Plain-text document sources
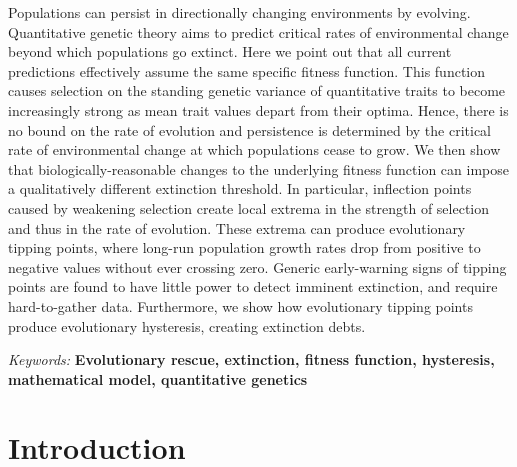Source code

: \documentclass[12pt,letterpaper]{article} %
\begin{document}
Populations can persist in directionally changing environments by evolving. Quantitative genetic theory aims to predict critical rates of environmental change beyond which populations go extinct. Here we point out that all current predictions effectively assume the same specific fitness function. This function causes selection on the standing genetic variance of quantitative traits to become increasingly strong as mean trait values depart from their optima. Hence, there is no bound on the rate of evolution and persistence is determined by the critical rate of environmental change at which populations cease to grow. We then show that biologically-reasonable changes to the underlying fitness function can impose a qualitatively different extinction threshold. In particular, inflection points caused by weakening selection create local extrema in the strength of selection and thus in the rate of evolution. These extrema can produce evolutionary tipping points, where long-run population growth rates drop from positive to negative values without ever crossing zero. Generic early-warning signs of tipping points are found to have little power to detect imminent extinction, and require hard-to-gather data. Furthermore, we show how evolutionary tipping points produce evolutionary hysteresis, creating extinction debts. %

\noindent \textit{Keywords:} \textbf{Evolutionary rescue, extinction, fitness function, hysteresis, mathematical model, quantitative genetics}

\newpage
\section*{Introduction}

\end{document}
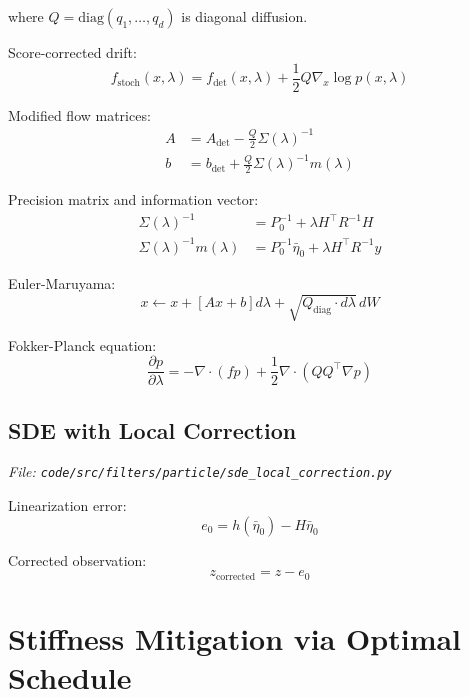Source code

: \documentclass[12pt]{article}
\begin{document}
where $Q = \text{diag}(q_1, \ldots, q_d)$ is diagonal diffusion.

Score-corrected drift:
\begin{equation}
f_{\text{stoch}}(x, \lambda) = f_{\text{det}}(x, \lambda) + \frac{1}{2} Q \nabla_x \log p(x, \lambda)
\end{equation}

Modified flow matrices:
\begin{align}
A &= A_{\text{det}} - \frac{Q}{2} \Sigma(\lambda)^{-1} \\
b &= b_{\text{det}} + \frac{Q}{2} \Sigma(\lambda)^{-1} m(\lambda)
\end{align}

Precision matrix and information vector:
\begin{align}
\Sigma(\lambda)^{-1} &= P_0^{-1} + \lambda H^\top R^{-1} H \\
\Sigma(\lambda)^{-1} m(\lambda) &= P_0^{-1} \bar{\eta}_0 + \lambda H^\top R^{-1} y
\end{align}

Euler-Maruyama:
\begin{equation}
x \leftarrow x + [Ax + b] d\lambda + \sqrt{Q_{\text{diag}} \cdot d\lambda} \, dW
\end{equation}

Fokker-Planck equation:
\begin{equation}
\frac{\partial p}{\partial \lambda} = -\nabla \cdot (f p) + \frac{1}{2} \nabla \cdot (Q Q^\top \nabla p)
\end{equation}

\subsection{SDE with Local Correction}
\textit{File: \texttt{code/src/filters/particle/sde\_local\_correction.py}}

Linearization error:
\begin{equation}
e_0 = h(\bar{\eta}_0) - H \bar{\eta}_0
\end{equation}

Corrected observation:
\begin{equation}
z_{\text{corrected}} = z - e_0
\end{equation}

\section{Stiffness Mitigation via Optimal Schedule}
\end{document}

--

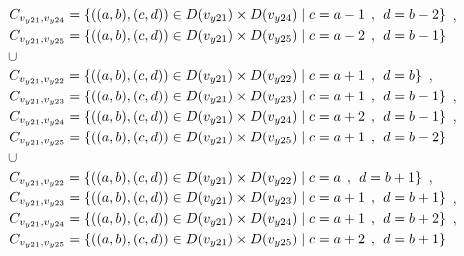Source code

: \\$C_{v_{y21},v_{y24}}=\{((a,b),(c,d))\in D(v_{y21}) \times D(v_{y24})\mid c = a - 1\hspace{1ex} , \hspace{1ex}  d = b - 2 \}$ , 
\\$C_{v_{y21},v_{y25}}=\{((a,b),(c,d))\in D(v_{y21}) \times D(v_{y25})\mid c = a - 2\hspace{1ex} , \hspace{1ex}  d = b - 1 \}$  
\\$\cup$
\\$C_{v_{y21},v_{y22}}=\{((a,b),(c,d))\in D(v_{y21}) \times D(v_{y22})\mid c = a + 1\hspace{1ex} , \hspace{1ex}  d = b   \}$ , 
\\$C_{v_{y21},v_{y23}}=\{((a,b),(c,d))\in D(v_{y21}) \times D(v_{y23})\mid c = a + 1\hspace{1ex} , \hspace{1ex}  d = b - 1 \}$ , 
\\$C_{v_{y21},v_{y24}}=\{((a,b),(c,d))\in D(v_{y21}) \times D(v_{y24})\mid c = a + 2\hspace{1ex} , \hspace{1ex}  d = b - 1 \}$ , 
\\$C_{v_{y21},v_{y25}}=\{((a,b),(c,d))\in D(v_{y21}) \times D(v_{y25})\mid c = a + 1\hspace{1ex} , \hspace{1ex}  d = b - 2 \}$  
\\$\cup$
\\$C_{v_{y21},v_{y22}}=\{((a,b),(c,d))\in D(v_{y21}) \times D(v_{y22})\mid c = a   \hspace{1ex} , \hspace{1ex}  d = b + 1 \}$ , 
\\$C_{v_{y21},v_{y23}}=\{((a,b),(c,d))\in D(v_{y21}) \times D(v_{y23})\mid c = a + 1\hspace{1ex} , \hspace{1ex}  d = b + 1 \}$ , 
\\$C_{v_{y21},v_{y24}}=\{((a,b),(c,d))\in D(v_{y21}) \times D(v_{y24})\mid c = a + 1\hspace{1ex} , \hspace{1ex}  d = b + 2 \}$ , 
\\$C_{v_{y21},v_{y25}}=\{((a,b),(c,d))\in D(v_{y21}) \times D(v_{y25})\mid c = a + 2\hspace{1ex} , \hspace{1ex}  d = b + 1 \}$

**What the exercise asks**: For the string "frac", give the number of lines in the records that contain it and nothing besides.

**Completed task**: 4